The measure would "significantly boost and enhance our nation's transportation system" and would "help grow our economy," Inhofe maintained. The U.S. Transportation Department calculates that every $1 billion of federal funds invested in highway improvements creates more than 47,500 jobs. "That $1 billion also yields $500 million in new orders for the manufacturing sector and $500 million spread throughout other sectors of the economy," Inhofe said.
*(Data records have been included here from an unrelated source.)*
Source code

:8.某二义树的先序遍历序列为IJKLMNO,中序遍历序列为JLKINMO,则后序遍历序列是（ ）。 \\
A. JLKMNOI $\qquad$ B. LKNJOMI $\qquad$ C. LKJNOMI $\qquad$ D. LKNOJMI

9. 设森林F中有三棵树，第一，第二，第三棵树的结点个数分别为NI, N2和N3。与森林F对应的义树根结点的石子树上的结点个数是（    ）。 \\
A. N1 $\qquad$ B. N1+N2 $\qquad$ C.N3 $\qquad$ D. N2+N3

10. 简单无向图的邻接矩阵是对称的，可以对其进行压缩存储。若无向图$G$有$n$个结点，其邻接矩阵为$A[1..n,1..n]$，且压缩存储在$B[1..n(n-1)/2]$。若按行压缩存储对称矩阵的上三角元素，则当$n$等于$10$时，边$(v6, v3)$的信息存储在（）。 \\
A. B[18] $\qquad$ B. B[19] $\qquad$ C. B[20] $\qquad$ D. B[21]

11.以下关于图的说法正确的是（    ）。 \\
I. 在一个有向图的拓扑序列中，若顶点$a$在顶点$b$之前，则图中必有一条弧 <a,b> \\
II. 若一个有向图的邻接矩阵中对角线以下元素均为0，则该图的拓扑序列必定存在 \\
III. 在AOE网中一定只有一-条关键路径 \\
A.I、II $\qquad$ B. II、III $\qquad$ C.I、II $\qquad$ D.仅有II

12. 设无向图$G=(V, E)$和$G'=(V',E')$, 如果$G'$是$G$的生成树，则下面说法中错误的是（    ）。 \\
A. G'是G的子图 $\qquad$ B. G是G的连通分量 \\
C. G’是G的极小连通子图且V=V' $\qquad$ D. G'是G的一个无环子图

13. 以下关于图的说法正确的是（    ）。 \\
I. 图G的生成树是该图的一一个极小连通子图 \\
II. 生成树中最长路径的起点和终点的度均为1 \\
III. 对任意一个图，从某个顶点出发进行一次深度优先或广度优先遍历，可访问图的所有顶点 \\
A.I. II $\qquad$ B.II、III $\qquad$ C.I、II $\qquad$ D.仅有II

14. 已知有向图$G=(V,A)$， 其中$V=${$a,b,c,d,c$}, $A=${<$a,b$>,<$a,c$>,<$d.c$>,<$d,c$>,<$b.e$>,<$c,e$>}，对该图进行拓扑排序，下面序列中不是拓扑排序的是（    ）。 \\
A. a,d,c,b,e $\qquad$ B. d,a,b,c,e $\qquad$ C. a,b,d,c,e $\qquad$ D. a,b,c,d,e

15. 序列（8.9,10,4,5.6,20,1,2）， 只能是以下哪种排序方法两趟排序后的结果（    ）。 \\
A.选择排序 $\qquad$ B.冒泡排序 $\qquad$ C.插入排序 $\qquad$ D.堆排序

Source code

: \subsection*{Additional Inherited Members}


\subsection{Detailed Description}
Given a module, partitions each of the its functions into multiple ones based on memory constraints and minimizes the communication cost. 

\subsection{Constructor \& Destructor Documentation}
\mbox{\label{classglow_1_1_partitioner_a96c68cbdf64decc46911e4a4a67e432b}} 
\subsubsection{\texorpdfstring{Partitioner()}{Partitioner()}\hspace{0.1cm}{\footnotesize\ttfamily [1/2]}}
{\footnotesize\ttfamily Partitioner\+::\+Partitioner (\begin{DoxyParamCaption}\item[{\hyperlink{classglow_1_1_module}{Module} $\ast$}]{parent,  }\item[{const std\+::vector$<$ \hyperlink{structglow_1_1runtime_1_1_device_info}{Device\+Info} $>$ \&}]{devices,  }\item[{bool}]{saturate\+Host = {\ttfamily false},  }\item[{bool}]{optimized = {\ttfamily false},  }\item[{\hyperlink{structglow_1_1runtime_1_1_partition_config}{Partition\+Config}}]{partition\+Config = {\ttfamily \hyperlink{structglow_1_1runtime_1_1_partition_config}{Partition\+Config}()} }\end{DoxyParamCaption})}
According to Inhofe, Oklahoma projects incorporated into the federal highway bill include:
* $220 million for improvements to Interstates 40 and 44;
* $50 million to improve bridges in the state;
* $126 million for reconstruction of the I-40 Crosstown Expressway from I-44 to I-35 in Oklahoma City;
* $35 million to widen and make improvements to the Ports-to-Plains Corridor;
* $10.8 million to widen U.S. 60 between Ponca City and Bartlesville;
* $7 million for the University of Oklahoma to conduct research in global tracking methods for intermodal containerized freight;
* $2 million to complete and extend trails along Mingo Creek in Tulsa;
* $2.2 million to update traffic signals with LED illumination technology;
* $2 million for reconstruction of S.H. 20 in Owasso;
* $1 million for the control of outdoor advertising;
* $1.6 million for improving the I-35 interchange at milepost 1, near Thackerville just north of the Red River;
* $6.4 million to widen S.H. 33 in Payne County, from the Cimarron River east to U.S.177 near Perkins;
* $2.4 million to reconstruct the I-44 193rd Street interchange;
* $1.6 million to widen U.S. 60 from approximately two miles east of the U.S. 60/75 interchange at Bartlesville east approximately five and one-half miles;
* $800,000 to widen U.S. 54 from north of Optima northeast to the Kansas state line;
* $2.4 million for transportation enhancements on S.H. 19 between Ada and Stratford;
* $800,000 for improvements to Hereford Lane and the U.S. 69 interchange;
* $1.6 million for construction of a rail crossing in Claremore at Blue Star Drive and S.H. 66;
* $3.2 million to complete reconstruction of the I-35/S.H. 9 west interchange at Norman;
* $800,000 for Texanna Road improvements around Lake Eufaula;
* $3.6 million for improvements to S.H. 412P at the 412 interchange;
* $800,000 to construct a vehicular bridge over the Burlington Northern Santa Fe Railroad at War Bonnet Crossing in Mannford;
* $2.4 million for construction of the Duncan Bypass grade separation;
* $5 million for improvements to S.H.3 between Antlers and Broken Bow;
* $8.8 million to construct and widen six lanes on I-44 from the Arkansas River extending east approximately 3.7 miles to Yale Avenue in Tulsa;
* $800,000 for the Navajo Gateway Improvements Project on U.S. 62 in Altus;
* $800,000 to rebuild the I-44 Fort Sill Key Gate interchange at Lawton;
* $800,000 for realignment of U.S. 287 around Boise City.